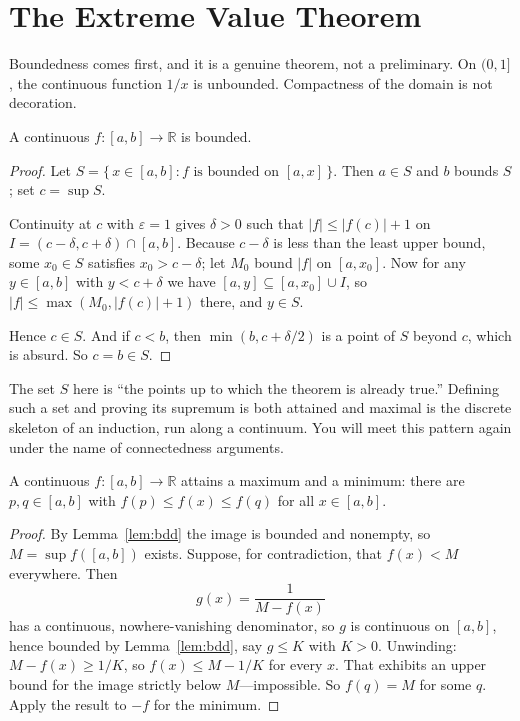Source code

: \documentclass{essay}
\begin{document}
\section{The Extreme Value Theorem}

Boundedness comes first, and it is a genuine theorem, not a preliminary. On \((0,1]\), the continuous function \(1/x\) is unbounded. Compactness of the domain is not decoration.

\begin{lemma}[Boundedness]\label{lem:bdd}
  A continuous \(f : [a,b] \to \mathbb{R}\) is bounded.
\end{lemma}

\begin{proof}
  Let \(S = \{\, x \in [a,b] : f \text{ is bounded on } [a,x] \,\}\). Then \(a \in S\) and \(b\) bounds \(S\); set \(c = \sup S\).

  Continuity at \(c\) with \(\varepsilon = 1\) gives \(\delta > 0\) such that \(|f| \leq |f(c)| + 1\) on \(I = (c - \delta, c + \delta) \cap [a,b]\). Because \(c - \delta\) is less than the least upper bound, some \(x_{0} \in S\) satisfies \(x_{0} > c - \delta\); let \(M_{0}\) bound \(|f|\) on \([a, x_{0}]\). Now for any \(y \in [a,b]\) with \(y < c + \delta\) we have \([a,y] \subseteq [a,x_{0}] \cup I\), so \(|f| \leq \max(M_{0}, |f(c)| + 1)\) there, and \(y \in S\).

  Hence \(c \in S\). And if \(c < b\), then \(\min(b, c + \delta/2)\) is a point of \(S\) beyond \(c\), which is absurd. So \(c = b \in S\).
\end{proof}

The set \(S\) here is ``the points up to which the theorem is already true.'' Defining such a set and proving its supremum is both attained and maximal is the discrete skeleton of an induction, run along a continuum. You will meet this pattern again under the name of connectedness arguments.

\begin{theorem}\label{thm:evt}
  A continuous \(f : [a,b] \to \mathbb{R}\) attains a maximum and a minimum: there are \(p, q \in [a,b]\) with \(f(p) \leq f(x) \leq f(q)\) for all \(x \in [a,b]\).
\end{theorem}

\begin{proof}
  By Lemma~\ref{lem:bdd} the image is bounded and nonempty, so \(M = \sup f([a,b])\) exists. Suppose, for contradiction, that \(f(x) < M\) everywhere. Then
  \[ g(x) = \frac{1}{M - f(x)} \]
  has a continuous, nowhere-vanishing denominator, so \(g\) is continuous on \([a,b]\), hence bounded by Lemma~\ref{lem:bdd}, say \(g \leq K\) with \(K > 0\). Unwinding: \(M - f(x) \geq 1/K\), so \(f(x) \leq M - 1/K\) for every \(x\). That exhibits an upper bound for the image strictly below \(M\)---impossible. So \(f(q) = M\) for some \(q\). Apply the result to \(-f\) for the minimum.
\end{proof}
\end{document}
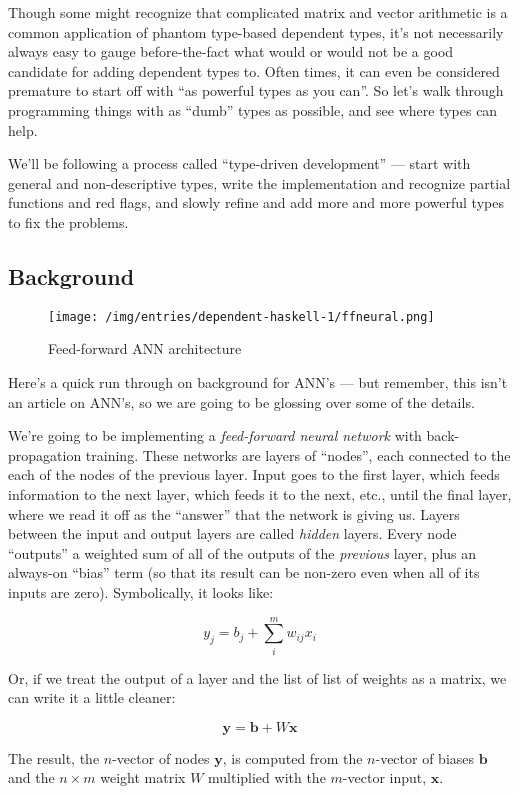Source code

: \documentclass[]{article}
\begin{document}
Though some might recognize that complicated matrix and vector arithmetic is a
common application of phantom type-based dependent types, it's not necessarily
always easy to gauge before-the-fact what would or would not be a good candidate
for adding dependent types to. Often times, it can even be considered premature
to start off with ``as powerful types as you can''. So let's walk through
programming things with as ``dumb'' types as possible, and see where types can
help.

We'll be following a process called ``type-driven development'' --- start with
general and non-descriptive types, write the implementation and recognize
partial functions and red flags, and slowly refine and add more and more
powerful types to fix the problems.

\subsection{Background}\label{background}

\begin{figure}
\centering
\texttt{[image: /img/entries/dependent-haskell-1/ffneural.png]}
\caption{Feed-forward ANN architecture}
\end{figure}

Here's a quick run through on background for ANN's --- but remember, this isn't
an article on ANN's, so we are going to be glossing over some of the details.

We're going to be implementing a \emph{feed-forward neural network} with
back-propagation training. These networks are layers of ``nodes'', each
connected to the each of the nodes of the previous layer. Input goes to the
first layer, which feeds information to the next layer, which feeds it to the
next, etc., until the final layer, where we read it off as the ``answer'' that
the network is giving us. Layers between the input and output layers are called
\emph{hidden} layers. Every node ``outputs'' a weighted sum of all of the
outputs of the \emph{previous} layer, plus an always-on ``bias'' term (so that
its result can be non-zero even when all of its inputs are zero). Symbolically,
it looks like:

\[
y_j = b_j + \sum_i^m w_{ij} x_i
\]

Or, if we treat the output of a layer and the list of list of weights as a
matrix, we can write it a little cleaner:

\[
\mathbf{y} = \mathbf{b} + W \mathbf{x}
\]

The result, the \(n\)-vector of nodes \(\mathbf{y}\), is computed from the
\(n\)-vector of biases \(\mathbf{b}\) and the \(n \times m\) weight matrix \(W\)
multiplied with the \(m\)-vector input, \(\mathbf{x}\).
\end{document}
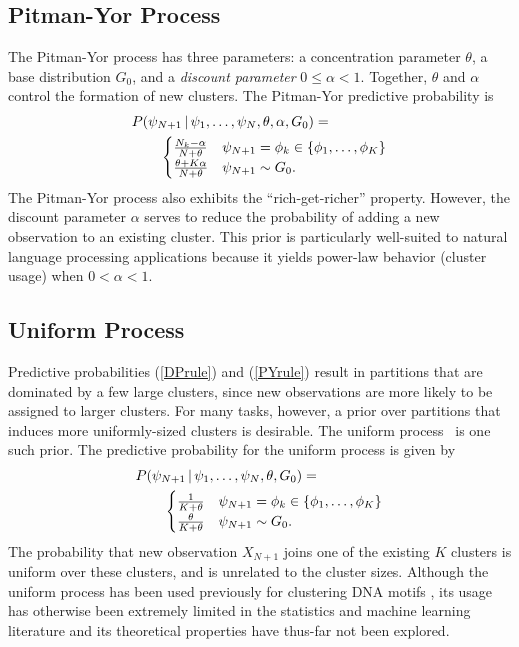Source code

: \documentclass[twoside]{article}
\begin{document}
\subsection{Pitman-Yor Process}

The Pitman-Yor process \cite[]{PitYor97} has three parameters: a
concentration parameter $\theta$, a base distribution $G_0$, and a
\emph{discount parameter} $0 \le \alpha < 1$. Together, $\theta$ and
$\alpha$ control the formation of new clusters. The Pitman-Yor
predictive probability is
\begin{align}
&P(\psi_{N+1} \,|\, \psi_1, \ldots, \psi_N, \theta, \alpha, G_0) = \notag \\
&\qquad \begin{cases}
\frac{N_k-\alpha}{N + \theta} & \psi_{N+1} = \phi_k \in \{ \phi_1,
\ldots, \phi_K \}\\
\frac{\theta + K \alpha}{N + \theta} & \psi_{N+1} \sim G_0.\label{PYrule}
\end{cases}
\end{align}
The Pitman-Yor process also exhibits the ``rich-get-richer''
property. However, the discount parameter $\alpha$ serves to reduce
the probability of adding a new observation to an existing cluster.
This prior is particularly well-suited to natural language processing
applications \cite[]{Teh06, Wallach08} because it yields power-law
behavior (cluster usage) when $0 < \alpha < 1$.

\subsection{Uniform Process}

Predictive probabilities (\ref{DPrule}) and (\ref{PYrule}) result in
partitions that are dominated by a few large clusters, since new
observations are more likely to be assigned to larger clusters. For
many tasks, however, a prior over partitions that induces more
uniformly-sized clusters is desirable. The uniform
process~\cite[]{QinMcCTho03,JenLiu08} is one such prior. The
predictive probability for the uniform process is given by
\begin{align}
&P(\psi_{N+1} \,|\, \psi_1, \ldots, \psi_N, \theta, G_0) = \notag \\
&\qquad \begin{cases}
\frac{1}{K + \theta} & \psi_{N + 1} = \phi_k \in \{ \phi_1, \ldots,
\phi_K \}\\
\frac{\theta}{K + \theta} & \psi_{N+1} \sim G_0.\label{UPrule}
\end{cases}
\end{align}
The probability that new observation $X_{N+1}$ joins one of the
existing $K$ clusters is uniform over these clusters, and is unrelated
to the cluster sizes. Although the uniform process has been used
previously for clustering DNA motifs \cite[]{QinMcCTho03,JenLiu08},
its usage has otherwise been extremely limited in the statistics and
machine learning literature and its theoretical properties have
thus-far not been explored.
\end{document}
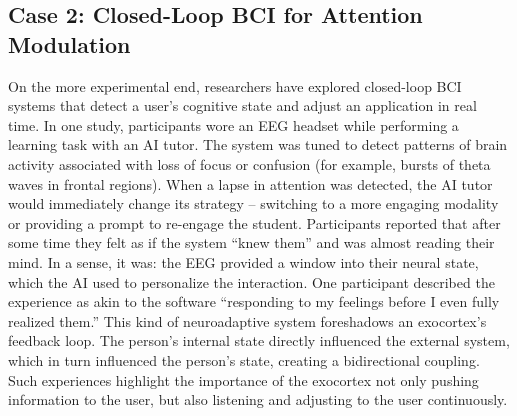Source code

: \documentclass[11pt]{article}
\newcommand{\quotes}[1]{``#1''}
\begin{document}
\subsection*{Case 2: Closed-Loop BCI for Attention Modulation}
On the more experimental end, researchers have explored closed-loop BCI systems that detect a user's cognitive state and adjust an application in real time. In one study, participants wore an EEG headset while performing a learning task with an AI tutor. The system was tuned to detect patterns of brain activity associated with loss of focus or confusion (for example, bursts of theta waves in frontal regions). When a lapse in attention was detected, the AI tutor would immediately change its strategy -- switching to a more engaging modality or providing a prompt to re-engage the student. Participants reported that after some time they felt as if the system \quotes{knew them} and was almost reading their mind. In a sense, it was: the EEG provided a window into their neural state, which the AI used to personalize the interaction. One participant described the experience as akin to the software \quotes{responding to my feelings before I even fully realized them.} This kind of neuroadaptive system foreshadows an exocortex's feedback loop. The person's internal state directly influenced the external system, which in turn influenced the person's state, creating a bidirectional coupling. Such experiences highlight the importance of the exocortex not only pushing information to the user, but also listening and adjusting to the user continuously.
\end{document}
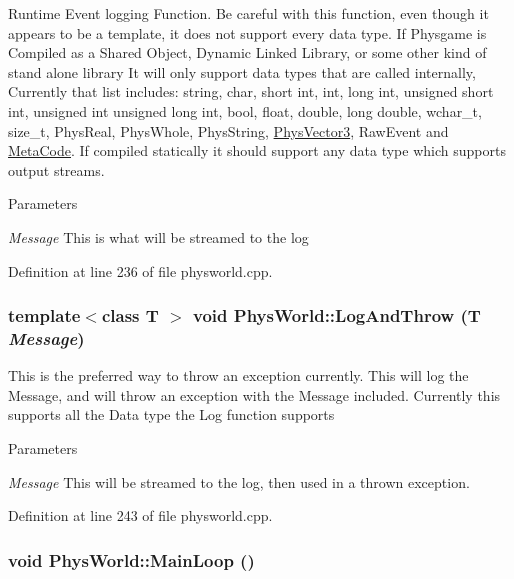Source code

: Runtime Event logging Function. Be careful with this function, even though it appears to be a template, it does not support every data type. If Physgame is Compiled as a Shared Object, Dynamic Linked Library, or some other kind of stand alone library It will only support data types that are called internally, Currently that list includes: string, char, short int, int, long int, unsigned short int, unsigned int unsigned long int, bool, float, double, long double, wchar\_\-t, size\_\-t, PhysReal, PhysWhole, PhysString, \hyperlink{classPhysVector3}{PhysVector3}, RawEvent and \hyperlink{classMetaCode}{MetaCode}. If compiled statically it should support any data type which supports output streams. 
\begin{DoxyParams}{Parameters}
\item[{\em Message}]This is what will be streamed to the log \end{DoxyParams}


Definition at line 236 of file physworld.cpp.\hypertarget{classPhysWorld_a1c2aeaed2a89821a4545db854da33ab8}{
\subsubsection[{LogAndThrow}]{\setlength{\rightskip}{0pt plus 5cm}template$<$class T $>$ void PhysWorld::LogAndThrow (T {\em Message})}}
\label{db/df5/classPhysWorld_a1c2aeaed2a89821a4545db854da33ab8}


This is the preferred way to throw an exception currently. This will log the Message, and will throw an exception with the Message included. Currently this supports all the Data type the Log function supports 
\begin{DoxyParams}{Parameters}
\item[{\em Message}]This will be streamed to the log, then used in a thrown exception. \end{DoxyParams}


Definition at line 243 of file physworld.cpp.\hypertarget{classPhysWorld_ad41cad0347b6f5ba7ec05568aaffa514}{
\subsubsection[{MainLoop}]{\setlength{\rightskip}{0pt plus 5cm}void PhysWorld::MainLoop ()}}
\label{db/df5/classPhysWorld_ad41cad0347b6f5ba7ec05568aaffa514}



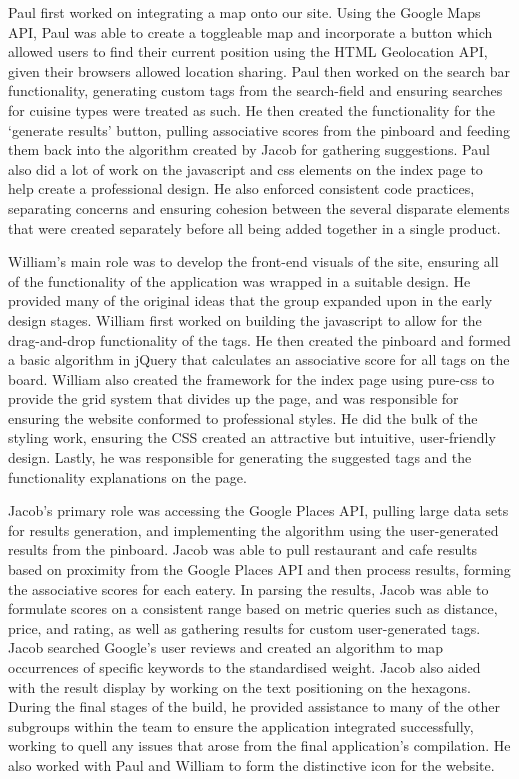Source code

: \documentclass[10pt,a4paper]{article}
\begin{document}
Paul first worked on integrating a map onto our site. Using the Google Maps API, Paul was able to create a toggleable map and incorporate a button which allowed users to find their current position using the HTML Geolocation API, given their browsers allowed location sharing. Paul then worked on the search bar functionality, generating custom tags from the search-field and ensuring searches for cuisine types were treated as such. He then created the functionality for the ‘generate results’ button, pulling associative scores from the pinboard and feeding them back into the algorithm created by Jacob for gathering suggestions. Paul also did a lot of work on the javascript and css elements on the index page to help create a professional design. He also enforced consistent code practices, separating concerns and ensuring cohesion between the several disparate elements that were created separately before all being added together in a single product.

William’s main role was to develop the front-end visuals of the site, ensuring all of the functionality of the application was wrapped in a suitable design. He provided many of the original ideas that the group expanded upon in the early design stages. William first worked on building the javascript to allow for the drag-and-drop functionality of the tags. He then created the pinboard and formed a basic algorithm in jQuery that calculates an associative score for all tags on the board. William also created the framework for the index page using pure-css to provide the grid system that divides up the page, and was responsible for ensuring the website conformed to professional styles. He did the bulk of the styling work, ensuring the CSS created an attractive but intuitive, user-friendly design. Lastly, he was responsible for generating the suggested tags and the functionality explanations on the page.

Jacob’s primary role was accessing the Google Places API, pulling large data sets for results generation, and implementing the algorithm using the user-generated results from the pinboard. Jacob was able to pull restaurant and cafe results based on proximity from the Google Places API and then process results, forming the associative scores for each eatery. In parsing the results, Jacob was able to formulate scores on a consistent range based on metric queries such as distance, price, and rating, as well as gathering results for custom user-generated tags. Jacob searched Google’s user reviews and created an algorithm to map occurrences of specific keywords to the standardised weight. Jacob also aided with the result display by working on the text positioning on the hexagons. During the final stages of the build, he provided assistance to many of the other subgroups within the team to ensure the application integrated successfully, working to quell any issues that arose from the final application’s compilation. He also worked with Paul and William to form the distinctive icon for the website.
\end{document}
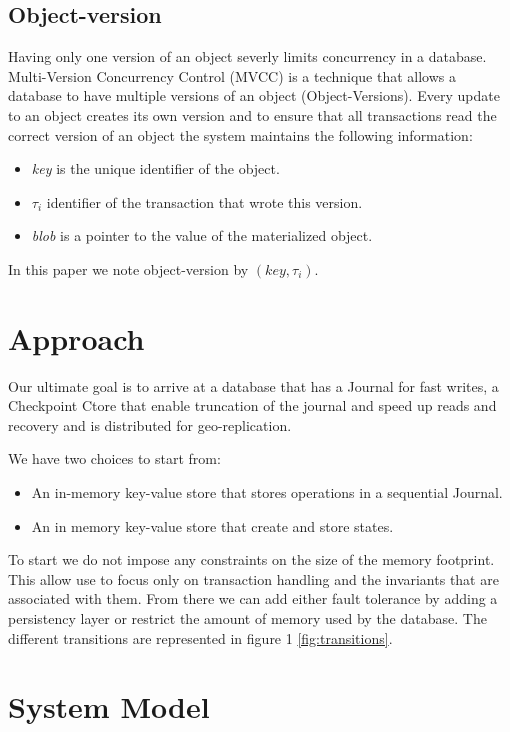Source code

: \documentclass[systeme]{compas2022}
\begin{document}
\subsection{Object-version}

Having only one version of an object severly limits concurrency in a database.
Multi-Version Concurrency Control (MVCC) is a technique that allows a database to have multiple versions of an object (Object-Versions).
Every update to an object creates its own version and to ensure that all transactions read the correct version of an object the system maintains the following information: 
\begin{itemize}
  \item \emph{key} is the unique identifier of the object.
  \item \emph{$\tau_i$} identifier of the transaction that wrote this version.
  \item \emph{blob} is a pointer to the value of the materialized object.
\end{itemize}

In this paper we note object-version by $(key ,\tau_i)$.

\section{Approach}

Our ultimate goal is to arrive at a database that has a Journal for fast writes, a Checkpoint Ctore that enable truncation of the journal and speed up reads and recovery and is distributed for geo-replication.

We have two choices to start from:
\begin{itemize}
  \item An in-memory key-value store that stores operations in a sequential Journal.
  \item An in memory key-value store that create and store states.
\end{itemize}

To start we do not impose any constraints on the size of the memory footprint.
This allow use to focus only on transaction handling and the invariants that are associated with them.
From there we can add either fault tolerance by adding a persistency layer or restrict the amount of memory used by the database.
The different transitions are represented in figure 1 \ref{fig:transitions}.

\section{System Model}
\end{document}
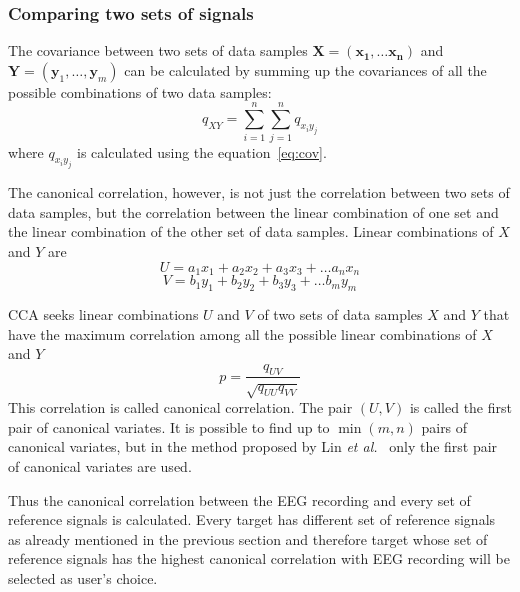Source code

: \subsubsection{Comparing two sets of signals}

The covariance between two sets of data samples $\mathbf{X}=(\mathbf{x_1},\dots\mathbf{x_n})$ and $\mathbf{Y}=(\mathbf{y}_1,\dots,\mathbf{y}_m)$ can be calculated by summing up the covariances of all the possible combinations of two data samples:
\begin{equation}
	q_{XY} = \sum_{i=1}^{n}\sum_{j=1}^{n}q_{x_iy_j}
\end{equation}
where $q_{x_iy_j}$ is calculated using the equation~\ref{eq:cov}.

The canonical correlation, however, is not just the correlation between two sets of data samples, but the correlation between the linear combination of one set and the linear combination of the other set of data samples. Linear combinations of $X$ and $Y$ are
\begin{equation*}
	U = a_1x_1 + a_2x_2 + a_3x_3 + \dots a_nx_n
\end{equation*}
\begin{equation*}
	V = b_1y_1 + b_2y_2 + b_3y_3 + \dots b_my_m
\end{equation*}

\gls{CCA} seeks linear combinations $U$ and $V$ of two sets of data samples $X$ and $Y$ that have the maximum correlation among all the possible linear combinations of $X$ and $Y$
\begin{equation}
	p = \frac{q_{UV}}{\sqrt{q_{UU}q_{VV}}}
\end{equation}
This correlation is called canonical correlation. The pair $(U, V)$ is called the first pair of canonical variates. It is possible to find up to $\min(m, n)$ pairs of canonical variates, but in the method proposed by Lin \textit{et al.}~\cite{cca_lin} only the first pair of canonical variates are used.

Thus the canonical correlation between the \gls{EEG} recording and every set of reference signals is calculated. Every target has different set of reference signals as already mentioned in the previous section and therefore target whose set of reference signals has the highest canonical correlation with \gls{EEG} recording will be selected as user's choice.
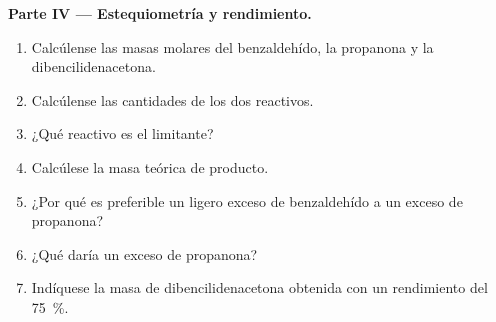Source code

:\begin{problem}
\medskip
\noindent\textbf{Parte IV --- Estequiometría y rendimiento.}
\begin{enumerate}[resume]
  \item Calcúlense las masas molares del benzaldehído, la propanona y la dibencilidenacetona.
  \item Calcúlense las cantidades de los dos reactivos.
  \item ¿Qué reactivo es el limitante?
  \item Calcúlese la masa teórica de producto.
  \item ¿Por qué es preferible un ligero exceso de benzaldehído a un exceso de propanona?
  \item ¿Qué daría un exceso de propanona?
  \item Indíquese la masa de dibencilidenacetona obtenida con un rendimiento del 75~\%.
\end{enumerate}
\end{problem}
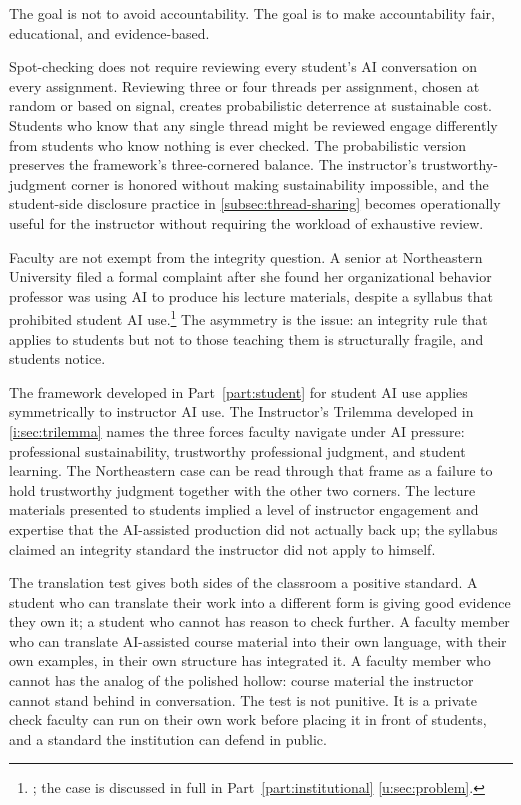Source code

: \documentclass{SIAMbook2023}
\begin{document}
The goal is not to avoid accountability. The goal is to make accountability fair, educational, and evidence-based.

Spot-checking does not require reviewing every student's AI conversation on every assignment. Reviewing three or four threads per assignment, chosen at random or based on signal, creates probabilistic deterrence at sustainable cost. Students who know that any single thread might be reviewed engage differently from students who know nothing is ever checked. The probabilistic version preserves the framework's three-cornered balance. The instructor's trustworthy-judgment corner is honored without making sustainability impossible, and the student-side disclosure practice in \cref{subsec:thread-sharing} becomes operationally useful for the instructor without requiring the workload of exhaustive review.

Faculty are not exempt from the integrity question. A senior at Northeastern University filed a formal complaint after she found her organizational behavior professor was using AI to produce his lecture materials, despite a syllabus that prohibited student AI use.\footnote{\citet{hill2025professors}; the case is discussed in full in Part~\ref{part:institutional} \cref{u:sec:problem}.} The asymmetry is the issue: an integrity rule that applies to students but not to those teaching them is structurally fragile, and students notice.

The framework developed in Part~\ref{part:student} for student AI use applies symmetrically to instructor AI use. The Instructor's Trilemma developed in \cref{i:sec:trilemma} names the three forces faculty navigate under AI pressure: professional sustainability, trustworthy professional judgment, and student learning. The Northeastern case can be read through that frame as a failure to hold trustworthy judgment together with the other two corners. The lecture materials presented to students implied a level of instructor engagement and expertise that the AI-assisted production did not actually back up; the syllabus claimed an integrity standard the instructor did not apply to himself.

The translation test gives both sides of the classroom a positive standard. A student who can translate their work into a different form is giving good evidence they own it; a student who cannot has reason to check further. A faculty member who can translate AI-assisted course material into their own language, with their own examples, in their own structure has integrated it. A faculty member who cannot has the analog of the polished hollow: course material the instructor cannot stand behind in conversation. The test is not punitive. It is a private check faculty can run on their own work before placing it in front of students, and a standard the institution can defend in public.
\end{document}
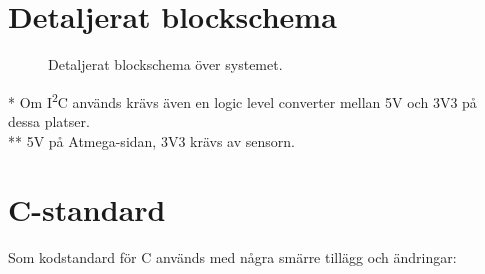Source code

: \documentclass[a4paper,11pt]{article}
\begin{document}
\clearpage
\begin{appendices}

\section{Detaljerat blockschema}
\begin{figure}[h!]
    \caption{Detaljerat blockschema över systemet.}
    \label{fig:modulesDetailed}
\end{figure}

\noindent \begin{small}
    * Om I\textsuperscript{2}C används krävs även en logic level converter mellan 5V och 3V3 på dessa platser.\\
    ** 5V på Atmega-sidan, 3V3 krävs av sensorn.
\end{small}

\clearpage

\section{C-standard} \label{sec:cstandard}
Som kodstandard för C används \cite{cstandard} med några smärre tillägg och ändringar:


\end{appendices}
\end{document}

* * * * * * *

__Work to complete__. What is needed is the number of lines above that include the string "instructor", and nothing else.

__Response area__. 3